WORK INSTRUCTION
Pictures do not belong in the copy; restate the records below word for word.

ENTRIES SUPPLIED
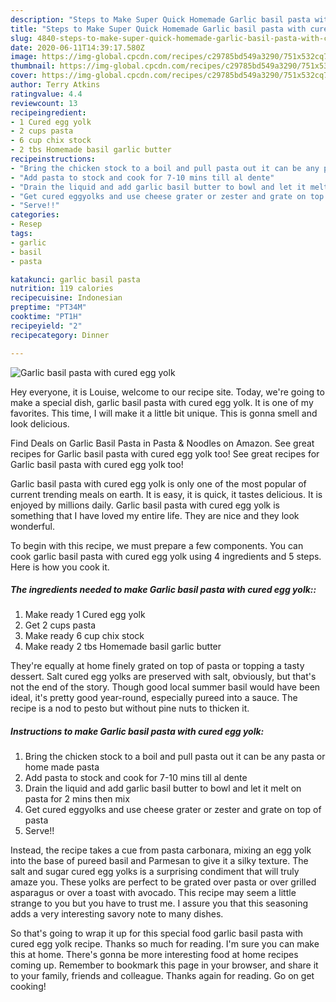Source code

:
 ```yaml
---
description: "Steps to Make Super Quick Homemade Garlic basil pasta with cured egg yolk"
title: "Steps to Make Super Quick Homemade Garlic basil pasta with cured egg yolk"
slug: 4840-steps-to-make-super-quick-homemade-garlic-basil-pasta-with-cured-egg-yolk
date: 2020-06-11T14:39:17.580Z
image: https://img-global.cpcdn.com/recipes/c29785bd549a3290/751x532cq70/garlic-basil-pasta-with-cured-egg-yolk-recipe-main-photo.jpg
thumbnail: https://img-global.cpcdn.com/recipes/c29785bd549a3290/751x532cq70/garlic-basil-pasta-with-cured-egg-yolk-recipe-main-photo.jpg
cover: https://img-global.cpcdn.com/recipes/c29785bd549a3290/751x532cq70/garlic-basil-pasta-with-cured-egg-yolk-recipe-main-photo.jpg
author: Terry Atkins
ratingvalue: 4.4
reviewcount: 13
recipeingredient:
- 1 Cured egg yolk
- 2 cups pasta
- 6 cup chix stock
- 2 tbs Homemade basil garlic butter
recipeinstructions:
- "Bring the chicken stock to a boil and pull pasta out it can be any pasta or home made pasta"
- "Add pasta to stock and cook for 7-10 mins till al dente"
- "Drain the liquid and add garlic basil butter to bowl and let it melt on pasta for 2 mins then mix"
- "Get cured eggyolks and use cheese grater or zester and grate on top of pasta"
- "Serve!!"
categories:
- Resep
tags:
- garlic
- basil
- pasta

katakunci: garlic basil pasta
nutrition: 119 calories
recipecuisine: Indonesian
preptime: "PT34M"
cooktime: "PT1H"
recipeyield: "2"
recipecategory: Dinner

---
```



![Garlic basil pasta with cured egg yolk](https://img-global.cpcdn.com/recipes/c29785bd549a3290/751x532cq70/garlic-basil-pasta-with-cured-egg-yolk-recipe-main-photo.jpg)

Hey everyone, it is Louise, welcome to our recipe site. Today, we're going to make a special dish, garlic basil pasta with cured egg yolk. It is one of my favorites. This time, I will make it a little bit unique. This is gonna smell and look delicious.

Find Deals on Garlic Basil Pasta in Pasta &amp; Noodles on Amazon. See great recipes for Garlic basil pasta with cured egg yolk too! See great recipes for Garlic basil pasta with cured egg yolk too!

Garlic basil pasta with cured egg yolk is only one of the most popular of current trending meals on earth. It is easy, it is quick, it tastes delicious. It is enjoyed by millions daily. Garlic basil pasta with cured egg yolk is something that I have loved my entire life. They are nice and they look wonderful.


To begin with this recipe, we must prepare a few components. You can cook garlic basil pasta with cured egg yolk using 4 ingredients and 5 steps. Here is how you cook it.

##### The ingredients needed to make Garlic basil pasta with cured egg yolk::

1. Make ready 1 Cured egg yolk
1. Get 2 cups pasta
1. Make ready 6 cup chix stock
1. Make ready 2 tbs Homemade basil garlic butter


They&#39;re equally at home finely grated on top of pasta or topping a tasty dessert. Salt cured egg yolks are preserved with salt, obviously, but that&#39;s not the end of the story. Though good local summer basil would have been ideal, it&#39;s pretty good year-round, especially pureed into a sauce. The recipe is a nod to pesto but without pine nuts to thicken it. 

##### Instructions to make Garlic basil pasta with cured egg yolk:

1. Bring the chicken stock to a boil and pull pasta out it can be any pasta or home made pasta
1. Add pasta to stock and cook for 7-10 mins till al dente
1. Drain the liquid and add garlic basil butter to bowl and let it melt on pasta for 2 mins then mix
1. Get cured eggyolks and use cheese grater or zester and grate on top of pasta
1. Serve!!


Instead, the recipe takes a cue from pasta carbonara, mixing an egg yolk into the base of pureed basil and Parmesan to give it a silky texture. The salt and sugar cured egg yolks is a surprising condiment that will truly amaze you. These yolks are perfect to be grated over pasta or over grilled asparagus or over a toast with avocado. This recipe may seem a little strange to you but you have to trust me. I assure you that this seasoning adds a very interesting savory note to many dishes. 

So that's going to wrap it up for this special food garlic basil pasta with cured egg yolk recipe. Thanks so much for reading. I'm sure you can make this at home. There's gonna be more interesting food at home recipes coming up. Remember to bookmark this page in your browser, and share it to your family, friends and colleague. Thanks again for reading. Go on get cooking!
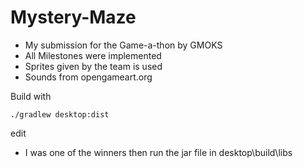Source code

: # Mystery-Maze 

- My submission for the Game-a-thon by GMOKS
- All Milestones were implemented
- Sprites given by the team is used
- Sounds from opengameart.org 

Build with 
```!=bash
./gradlew desktop:dist
```
edit 
- I was one of the winners
then run the jar file in desktop\build\libs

TASK ANSWER
Source code

:
 ```yaml
---
description: "Steps to Make Super Quick Homemade Garlic basil pasta with cured egg yolk"
title: "Steps to Make Super Quick Homemade Garlic basil pasta with cured egg yolk"
slug: 4840-steps-to-make-super-quick-homemade-garlic-basil-pasta-with-cured-egg-yolk
date: 2020-06-11T14:39:17.580Z
image: https://img-global.cpcdn.com/recipes/c29785bd549a3290/751x532cq70/garlic-basil-pasta-with-cured-egg-yolk-recipe-main-photo.jpg
thumbnail: https://img-global.cpcdn.com/recipes/c29785bd549a3290/751x532cq70/garlic-basil-pasta-with-cured-egg-yolk-recipe-main-photo.jpg
cover: https://img-global.cpcdn.com/recipes/c29785bd549a3290/751x532cq70/garlic-basil-pasta-with-cured-egg-yolk-recipe-main-photo.jpg
author: Terry Atkins
ratingvalue: 4.4
reviewcount: 13
recipeingredient:
- 1 Cured egg yolk
- 2 cups pasta
- 6 cup chix stock
- 2 tbs Homemade basil garlic butter
recipeinstructions:
- "Bring the chicken stock to a boil and pull pasta out it can be any pasta or home made pasta"
- "Add pasta to stock and cook for 7-10 mins till al dente"
- "Drain the liquid and add garlic basil butter to bowl and let it melt on pasta for 2 mins then mix"
- "Get cured eggyolks and use cheese grater or zester and grate on top of pasta"
- "Serve!!"
categories:
- Resep
tags:
- garlic
- basil
- pasta

katakunci: garlic basil pasta
nutrition: 119 calories
recipecuisine: Indonesian
preptime: "PT34M"
cooktime: "PT1H"
recipeyield: "2"
recipecategory: Dinner

---
```



![Garlic basil pasta with cured egg yolk](https://img-global.cpcdn.com/recipes/c29785bd549a3290/751x532cq70/garlic-basil-pasta-with-cured-egg-yolk-recipe-main-photo.jpg)

Hey everyone, it is Louise, welcome to our recipe site. Today, we're going to make a special dish, garlic basil pasta with cured egg yolk. It is one of my favorites. This time, I will make it a little bit unique. This is gonna smell and look delicious.

Find Deals on Garlic Basil Pasta in Pasta &amp; Noodles on Amazon. See great recipes for Garlic basil pasta with cured egg yolk too! See great recipes for Garlic basil pasta with cured egg yolk too!

Garlic basil pasta with cured egg yolk is only one of the most popular of current trending meals on earth. It is easy, it is quick, it tastes delicious. It is enjoyed by millions daily. Garlic basil pasta with cured egg yolk is something that I have loved my entire life. They are nice and they look wonderful.


To begin with this recipe, we must prepare a few components. You can cook garlic basil pasta with cured egg yolk using 4 ingredients and 5 steps. Here is how you cook it.

##### The ingredients needed to make Garlic basil pasta with cured egg yolk::

1. Make ready 1 Cured egg yolk
1. Get 2 cups pasta
1. Make ready 6 cup chix stock
1. Make ready 2 tbs Homemade basil garlic butter


They&#39;re equally at home finely grated on top of pasta or topping a tasty dessert. Salt cured egg yolks are preserved with salt, obviously, but that&#39;s not the end of the story. Though good local summer basil would have been ideal, it&#39;s pretty good year-round, especially pureed into a sauce. The recipe is a nod to pesto but without pine nuts to thicken it. 

##### Instructions to make Garlic basil pasta with cured egg yolk:

1. Bring the chicken stock to a boil and pull pasta out it can be any pasta or home made pasta
1. Add pasta to stock and cook for 7-10 mins till al dente
1. Drain the liquid and add garlic basil butter to bowl and let it melt on pasta for 2 mins then mix
1. Get cured eggyolks and use cheese grater or zester and grate on top of pasta
1. Serve!!


Instead, the recipe takes a cue from pasta carbonara, mixing an egg yolk into the base of pureed basil and Parmesan to give it a silky texture. The salt and sugar cured egg yolks is a surprising condiment that will truly amaze you. These yolks are perfect to be grated over pasta or over grilled asparagus or over a toast with avocado. This recipe may seem a little strange to you but you have to trust me. I assure you that this seasoning adds a very interesting savory note to many dishes. 

So that's going to wrap it up for this special food garlic basil pasta with cured egg yolk recipe. Thanks so much for reading. I'm sure you can make this at home. There's gonna be more interesting food at home recipes coming up. Remember to bookmark this page in your browser, and share it to your family, friends and colleague. Thanks again for reading. Go on get cooking!
Source code

: # Mystery-Maze 

- My submission for the Game-a-thon by GMOKS
- All Milestones were implemented
- Sprites given by the team is used
- Sounds from opengameart.org 

Build with 
```!=bash
./gradlew desktop:dist
```
edit 
- I was one of the winners
then run the jar file in desktop\build\libs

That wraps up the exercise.